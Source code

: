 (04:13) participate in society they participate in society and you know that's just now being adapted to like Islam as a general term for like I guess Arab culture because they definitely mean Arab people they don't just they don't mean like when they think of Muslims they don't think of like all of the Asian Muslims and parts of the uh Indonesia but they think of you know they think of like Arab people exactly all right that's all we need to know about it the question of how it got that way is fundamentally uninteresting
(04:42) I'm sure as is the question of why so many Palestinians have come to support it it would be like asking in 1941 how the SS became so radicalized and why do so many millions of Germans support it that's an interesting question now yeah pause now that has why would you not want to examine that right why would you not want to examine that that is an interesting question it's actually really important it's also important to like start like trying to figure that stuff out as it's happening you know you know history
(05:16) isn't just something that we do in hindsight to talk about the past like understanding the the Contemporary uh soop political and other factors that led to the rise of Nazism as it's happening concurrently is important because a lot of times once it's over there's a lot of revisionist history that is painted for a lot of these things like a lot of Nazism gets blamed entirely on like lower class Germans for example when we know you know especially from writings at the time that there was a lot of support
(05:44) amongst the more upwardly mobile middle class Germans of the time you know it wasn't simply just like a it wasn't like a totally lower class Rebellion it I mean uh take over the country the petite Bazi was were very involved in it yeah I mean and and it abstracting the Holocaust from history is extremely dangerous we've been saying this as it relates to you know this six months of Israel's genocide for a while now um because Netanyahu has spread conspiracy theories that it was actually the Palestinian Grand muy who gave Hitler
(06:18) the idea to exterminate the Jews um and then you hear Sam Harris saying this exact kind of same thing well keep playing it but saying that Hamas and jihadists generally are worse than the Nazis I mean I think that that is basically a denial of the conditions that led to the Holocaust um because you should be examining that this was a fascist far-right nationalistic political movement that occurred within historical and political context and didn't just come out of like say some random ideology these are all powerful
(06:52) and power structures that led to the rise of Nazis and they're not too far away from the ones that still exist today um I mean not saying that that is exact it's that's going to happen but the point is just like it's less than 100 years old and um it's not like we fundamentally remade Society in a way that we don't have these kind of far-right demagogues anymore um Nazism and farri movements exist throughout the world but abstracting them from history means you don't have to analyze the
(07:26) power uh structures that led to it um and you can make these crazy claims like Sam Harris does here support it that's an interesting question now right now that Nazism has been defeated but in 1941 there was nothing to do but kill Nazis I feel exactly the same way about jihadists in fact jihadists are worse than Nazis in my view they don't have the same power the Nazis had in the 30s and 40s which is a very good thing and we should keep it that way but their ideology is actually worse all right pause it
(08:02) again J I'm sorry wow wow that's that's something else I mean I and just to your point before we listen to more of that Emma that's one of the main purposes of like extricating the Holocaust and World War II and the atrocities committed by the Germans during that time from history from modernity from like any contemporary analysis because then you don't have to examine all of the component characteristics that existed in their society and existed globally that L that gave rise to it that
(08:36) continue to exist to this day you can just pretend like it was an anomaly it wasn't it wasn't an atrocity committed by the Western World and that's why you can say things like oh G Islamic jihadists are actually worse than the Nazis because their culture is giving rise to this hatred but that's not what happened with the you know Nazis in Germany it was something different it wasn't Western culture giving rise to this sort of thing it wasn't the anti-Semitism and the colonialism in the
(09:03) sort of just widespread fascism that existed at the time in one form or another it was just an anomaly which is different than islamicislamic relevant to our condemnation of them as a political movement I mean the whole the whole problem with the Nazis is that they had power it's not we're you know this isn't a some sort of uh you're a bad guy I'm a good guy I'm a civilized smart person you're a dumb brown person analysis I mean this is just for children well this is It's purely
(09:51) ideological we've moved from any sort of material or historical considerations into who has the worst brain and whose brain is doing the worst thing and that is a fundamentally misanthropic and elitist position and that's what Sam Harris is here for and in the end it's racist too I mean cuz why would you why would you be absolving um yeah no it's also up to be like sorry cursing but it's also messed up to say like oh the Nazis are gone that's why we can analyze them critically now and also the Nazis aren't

--

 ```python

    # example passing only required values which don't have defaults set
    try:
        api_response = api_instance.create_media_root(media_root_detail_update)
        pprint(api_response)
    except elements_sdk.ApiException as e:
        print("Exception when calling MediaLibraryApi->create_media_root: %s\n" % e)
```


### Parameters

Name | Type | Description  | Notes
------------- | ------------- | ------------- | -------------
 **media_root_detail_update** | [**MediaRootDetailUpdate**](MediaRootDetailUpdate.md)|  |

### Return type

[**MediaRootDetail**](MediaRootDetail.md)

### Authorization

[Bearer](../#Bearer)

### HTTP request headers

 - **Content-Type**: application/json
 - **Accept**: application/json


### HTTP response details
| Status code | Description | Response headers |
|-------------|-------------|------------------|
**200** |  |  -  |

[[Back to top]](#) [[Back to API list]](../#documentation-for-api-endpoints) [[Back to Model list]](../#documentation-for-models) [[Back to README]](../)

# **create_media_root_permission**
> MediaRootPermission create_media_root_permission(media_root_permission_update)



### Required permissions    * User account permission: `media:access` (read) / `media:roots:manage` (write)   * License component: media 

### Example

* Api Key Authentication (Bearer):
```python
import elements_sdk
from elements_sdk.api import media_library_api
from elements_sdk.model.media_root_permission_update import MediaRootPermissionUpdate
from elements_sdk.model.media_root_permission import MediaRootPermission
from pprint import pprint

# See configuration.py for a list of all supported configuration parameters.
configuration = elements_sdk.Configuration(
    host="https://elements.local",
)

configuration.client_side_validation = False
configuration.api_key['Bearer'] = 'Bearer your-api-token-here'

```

▸ Description of the task
Scan the data above and report each line in which "pprint" is present.

▸ Task solution
        pprint(api_response)
from pprint import pprint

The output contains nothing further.